Section Title Page 45
UNIT 2: Fundamentals of Relational and Object Model
SCOPE
Context
The invention of the relational database is largely attributed to Edward Codd who presented the idea in a seminal paper written in 1970. The relational database has an underlying mathematical basis which has been important in its development and acceptance. The aim of this unit is to explain the basic principles underlying the Relational and Object Model of database systems. The first prototypes of relational systems were created in the early seventies, and the first commercial relational system appeared on the market in the early eighties. It has now become a de facto standard for data storage and manipulation. Currently all of the major suppliers of database systems, such as Oracle, IBM, Sybase, Informix etc. base their products on the relational model, however, they support object model as well.
The importance of Object model can not be ignored due to emergence of large and very complex data. The concepts concerning what constitutes a relational database system are well understood and the robustness of the relational model due to the widespread adoption over the last 15 years by the commercial world. However, the concepts and technology that constitute an object model arestill emerging and are considered a priority in the database research domain.
In this unit, we will illustrate the structural aspects of the relational and object models, that is, the way they are used to organise data. We show how the concept of relation and object can be used to represent the information in a database. Then, we briefly discuss the techniques for the representation of incomplete information and we examine the integrity constraints, which allow the specification of additional properties that must be satisfied by the database. The unit also discusses the algebraic operations that are core to the relational and object database query.
Relationship to Other Units
The concept of relational and object model underpins most of the major database systems in use today including the database applications on the Web. Therefore, a clear understanding of the principles described in this unit is fundamental to all of the following units. Unit 3 describes the techniques of modelling on the basis of the concepts described in this unit. Unit 4 on Structured Query Language (SQL), the language used in real systems for the definition, updating and querying of relational databases completes the topic on relational and object model.
Learning Outcomes
Having successfully completed this unit you should be able to:
· Analyse the structure of the relational model and illustrate basic concepts of the relational model, such as table, relation, attribute, null value, primary key and foreign key.
· Apply integrity constraints and referential constraints to retain business data quality.
· Explain the operators used in Relational Algebra and apply Relational Algebra to express queries on Relational databases.
· Illustrate the concepts of objects, identifier, abstract data type, methods, class and inheritance in the context of object oriented database management
· Define the operators used in object oriented database query
Required Study Time
You should plan to spend approximately 18 hours studying this unit.

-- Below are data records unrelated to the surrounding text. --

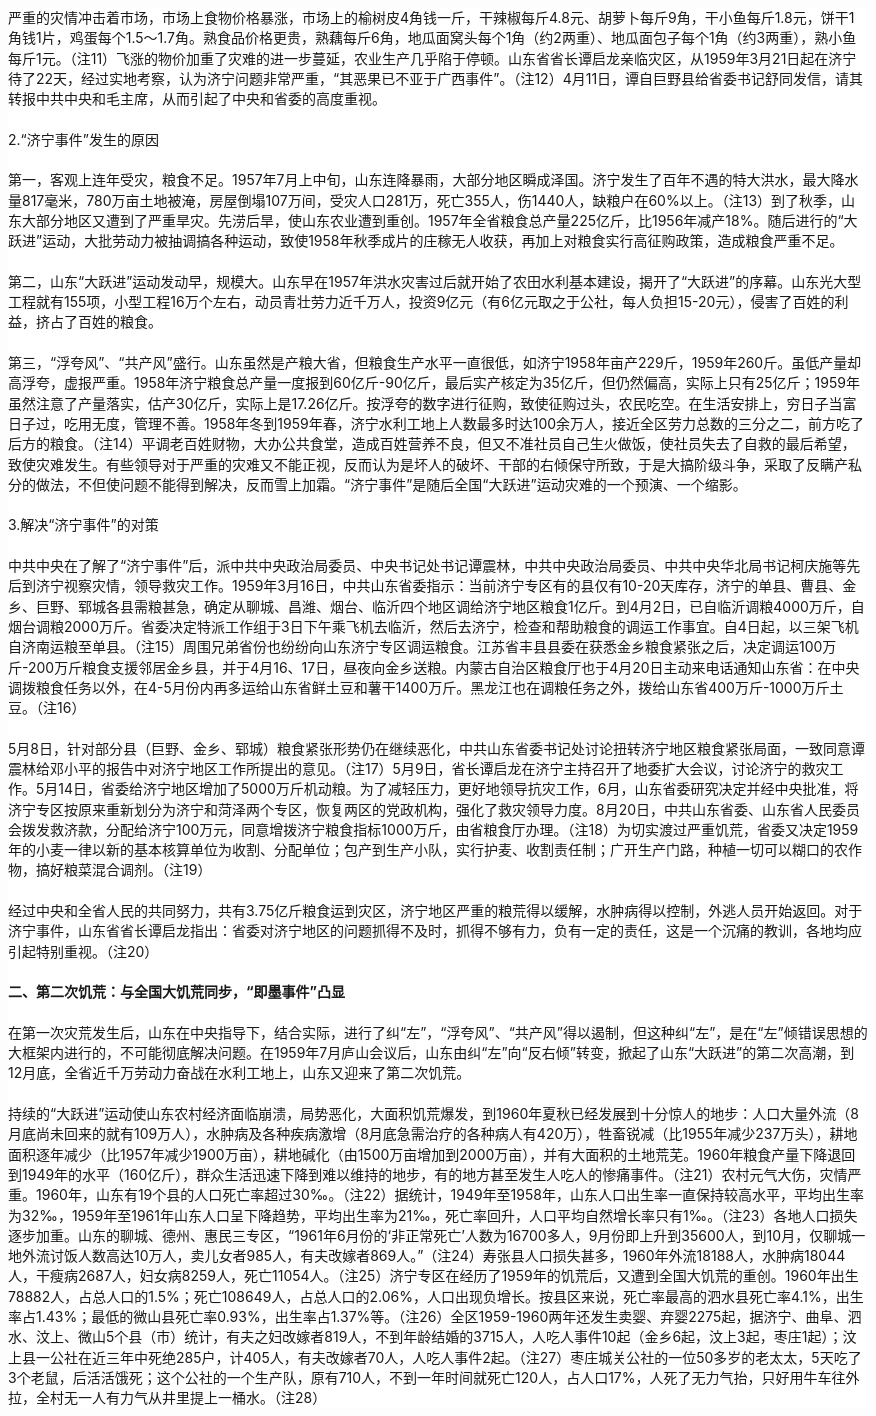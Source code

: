   严重的灾情冲击着市场，市场上食物价格暴涨，市场上的榆树皮4角钱一斤，干辣椒每斤4.8元、胡萝卜每斤9角，干小鱼每斤1.8元，饼干1角钱1片，鸡蛋每个1.5～1.7角。熟食品价格更贵，熟藕每斤6角，地瓜面窝头每个1角（约2两重）、地瓜面包子每个1角（约3两重），熟小鱼每斤1元。（注11）飞涨的物价加重了灾难的进一步蔓延，农业生产几乎陷于停顿。山东省省长谭启龙亲临灾区，从1959年3月21日起在济宁待了22天，经过实地考察，认为济宁问题非常严重，“其恶果已不亚于广西事件”。（注12）4月11日，谭自巨野县给省委书记舒同发信，请其转报中共中央和毛主席，从而引起了中央和省委的高度重视。
  <br/>
  <br/>
  2.“济宁事件”发生的原因
  <br/>
  <br/>
  第一，客观上连年受灾，粮食不足。1957年7月上中旬，山东连降暴雨，大部分地区瞬成泽国。济宁发生了百年不遇的特大洪水，最大降水量817毫米，780万亩土地被淹，房屋倒塌107万间，受灾人口281万，死亡355人，伤1440人，缺粮户在60%以上。（注13）到了秋季，山东大部分地区又遭到了严重旱灾。先涝后旱，使山东农业遭到重创。1957年全省粮食总产量225亿斤，比1956年减产18%。随后进行的“大跃进”运动，大批劳动力被抽调搞各种运动，致使1958年秋季成片的庄稼无人收获，再加上对粮食实行高征购政策，造成粮食严重不足。
  <br/>
  <br/>
  第二，山东“大跃进”运动发动早，规模大。山东早在1957年洪水灾害过后就开始了农田水利基本建设，揭开了“大跃进”的序幕。山东光大型工程就有155项，小型工程16万个左右，动员青壮劳力近千万人，投资9亿元（有6亿元取之于公社，每人负担15-20元），侵害了百姓的利益，挤占了百姓的粮食。
  <br/>
  <br/>
  第三，“浮夸风”、“共产风”盛行。山东虽然是产粮大省，但粮食生产水平一直很低，如济宁1958年亩产229斤，1959年260斤。虽低产量却高浮夸，虚报严重。1958年济宁粮食总产量一度报到60亿斤-90亿斤，最后实产核定为35亿斤，但仍然偏高，实际上只有25亿斤；1959年虽然注意了产量落实，估产30亿斤，实际上是17.26亿斤。按浮夸的数字进行征购，致使征购过头，农民吃空。在生活安排上，穷日子当富日子过，吃用无度，管理不善。1958年冬到1959年春，济宁水利工地上人数最多时达100余万人，接近全区劳力总数的三分之二，前方吃了后方的粮食。（注14）平调老百姓财物，大办公共食堂，造成百姓营养不良，但又不准社员自己生火做饭，使社员失去了自救的最后希望，致使灾难发生。有些领导对于严重的灾难又不能正视，反而认为是坏人的破坏、干部的右倾保守所致，于是大搞阶级斗争，采取了反瞒产私分的做法，不但使问题不能得到解决，反而雪上加霜。“济宁事件”是随后全国“大跃进”运动灾难的一个预演、一个缩影。
  <br/>
  <br/>
  3.解决“济宁事件”的对策
  <br/>
  <br/>
  中共中央在了解了“济宁事件”后，派中共中央政治局委员、中央书记处书记谭震林，中共中央政治局委员、中共中央华北局书记柯庆施等先后到济宁视察灾情，领导救灾工作。1959年3月16日，中共山东省委指示：当前济宁专区有的县仅有10-20天库存，济宁的单县、曹县、金乡、巨野、郓城各县需粮甚急，确定从聊城、昌潍、烟台、临沂四个地区调给济宁地区粮食1亿斤。到4月2日，已自临沂调粮4000万斤，自烟台调粮2000万斤。省委决定特派工作组于3日下午乘飞机去临沂，然后去济宁，检查和帮助粮食的调运工作事宜。自4日起，以三架飞机自济南运粮至单县。（注15）周围兄弟省份也纷纷向山东济宁专区调运粮食。江苏省丰县县委在获悉金乡粮食紧张之后，决定调运100万斤-200万斤粮食支援邻居金乡县，并于4月16、17日，昼夜向金乡送粮。内蒙古自治区粮食厅也于4月20日主动来电话通知山东省：在中央调拨粮食任务以外，在4-5月份内再多运给山东省鲜土豆和薯干1400万斤。黑龙江也在调粮任务之外，拨给山东省400万斤-1000万斤土豆。（注16）
  <br/>
  <br/>
  5月8日，针对部分县（巨野、金乡、郓城）粮食紧张形势仍在继续恶化，中共山东省委书记处讨论扭转济宁地区粮食紧张局面，一致同意谭震林给邓小平的报告中对济宁地区工作所提出的意见。（注17）5月9日，省长谭启龙在济宁主持召开了地委扩大会议，讨论济宁的救灾工作。5月14日，省委给济宁地区增加了5000万斤机动粮。为了减轻压力，更好地领导抗灾工作，6月，山东省委研究决定并经中央批准，将济宁专区按原来重新划分为济宁和菏泽两个专区，恢复两区的党政机构，强化了救灾领导力度。8月20日，中共山东省委、山东省人民委员会拨发救济款，分配给济宁100万元，同意增拨济宁粮食指标1000万斤，由省粮食厅办理。（注18）为切实渡过严重饥荒，省委又决定1959年的小麦一律以新的基本核算单位为收割、分配单位；包产到生产小队，实行护麦、收割责任制；广开生产门路，种植一切可以糊口的农作物，搞好粮菜混合调剂。（注19）
  <br/>
  <br/>
  经过中央和全省人民的共同努力，共有3.75亿斤粮食运到灾区，济宁地区严重的粮荒得以缓解，水肿病得以控制，外逃人员开始返回。对于济宁事件，山东省省长谭启龙指出：省委对济宁地区的问题抓得不及时，抓得不够有力，负有一定的责任，这是一个沉痛的教训，各地均应引起特别重视。（注20）
  <br/>
  <br/>
  <strong>
   二、第二次饥荒：与全国大饥荒同步，“即墨事件”凸显
   <br/>
  </strong>
  <br/>
  在第一次灾荒发生后，山东在中央指导下，结合实际，进行了纠“左”，“浮夸风”、“共产风”得以遏制，但这种纠“左”，是在“左”倾错误思想的大框架内进行的，不可能彻底解决问题。在1959年7月庐山会议后，山东由纠“左”向“反右倾”转变，掀起了山东“大跃进”的第二次高潮，到12月底，全省近千万劳动力奋战在水利工地上，山东又迎来了第二次饥荒。
  <br/>
  <br/>
  持续的“大跃进”运动使山东农村经济面临崩溃，局势恶化，大面积饥荒爆发，到1960年夏秋已经发展到十分惊人的地步：人口大量外流（8月底尚未回来的就有109万人），水肿病及各种疾病激增（8月底急需治疗的各种病人有420万），牲畜锐减（比1955年减少237万头），耕地面积逐年减少（比1957年减少1900万亩），耕地碱化（由1500万亩增加到2000万亩），并有大面积的土地荒芜。1960年粮食产量下降退回到1949年的水平（160亿斤），群众生活迅速下降到难以维持的地步，有的地方甚至发生人吃人的惨痛事件。（注21）农村元气大伤，灾情严重。1960年，山东有19个县的人口死亡率超过30‰。（注22）据统计，1949年至1958年，山东人口出生率一直保持较高水平，平均出生率为32‰，1959年至1961年山东人口呈下降趋势，平均出生率为21‰，死亡率回升，人口平均自然增长率只有1‰。（注23）各地人口损失逐步加重。山东的聊城、德州、惠民三专区，“1961年6月份的‘非正常死亡’人数为16700多人，9月份即上升到35600人，到10月，仅聊城一地外流讨饭人数高达10万人，卖儿女者985人，有夫改嫁者869人。”（注24）寿张县人口损失甚多，1960年外流18188人，水肿病18044人，干瘦病2687人，妇女病8259人，死亡11054人。（注25）济宁专区在经历了1959年的饥荒后，又遭到全国大饥荒的重创。1960年出生78882人，占总人口的1.5%；死亡108649人，占总人口的2.06%，人口出现负增长。按县区来说，死亡率最高的泗水县死亡率4.1%，出生率占1.43%；最低的微山县死亡率0.93%，出生率占1.37%等。（注26）全区1959-1960两年还发生卖婴、弃婴2275起，据济宁、曲阜、泗水、汶上、微山5个县（市）统计，有夫之妇改嫁者819人，不到年龄结婚的3715人，人吃人事件10起（金乡6起，汶上3起，枣庄1起）；汶上县一公社在近三年中死绝285户，计405人，有夫改嫁者70人，人吃人事件2起。（注27）枣庄城关公社的一位50多岁的老太太，5天吃了3个老鼠，后活活饿死；这个公社的一个生产队，原有710人，不到一年时间就死亡120人，占人口17%，人死了无力气抬，只好用牛车往外拉，全村无一人有力气从井里提上一桶水。（注28）
  <br/>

You may find it convenient to break up your study as follows:
Activity / TimePreparation (Introduction and On-line Planning): / 0.5 hrs
Disk-based Content: / 4 hrs
Application: / 4 hrs
Set textbook Content: / 4 hrs
Thinking (On-line discussions, Review questions): / 4 hrs
Tutorial Work: / 1.5 hrs
Related Course Work: / 0 hrs
Total: / 18 Hours
Equipment/Software Required
· A Web browser – for browsing Web sites and Web-based database applications. Internet Explorer 5.0 is recommended.
· Word Processor, i.e. Microsoft Word
Learning Journal
You will be expected to keep a learning journal throughout this module. It will help, if you keep a record of new/difficult programming, unusual rules and lessons learnt from the activities. You can refer to your Learning Journal at any point.
Reading Materials
· Connolly, T.M., and Begg, C.E., Database Systems: A Practical Approach to Design, Implementation and Management, Addison-Wesley, 4th Edition, ISBN: 0321210255;
CONTENT
2.1 Structure of the Relational Model
The relational model was proposed by E. F. Codd in 1970. It deals with database management from an abstract point of view. The model provides specifications of an abstract database management system. The precision is derived from solid theoretical foundation that includes predicate calculus and theory of relations. To use the database management systems based on the relational model, however, users do not need to master the theoretical foundations. Codd defined the model as consisting of the following three components:
- Data Structure - a collection of data structure types for building the database.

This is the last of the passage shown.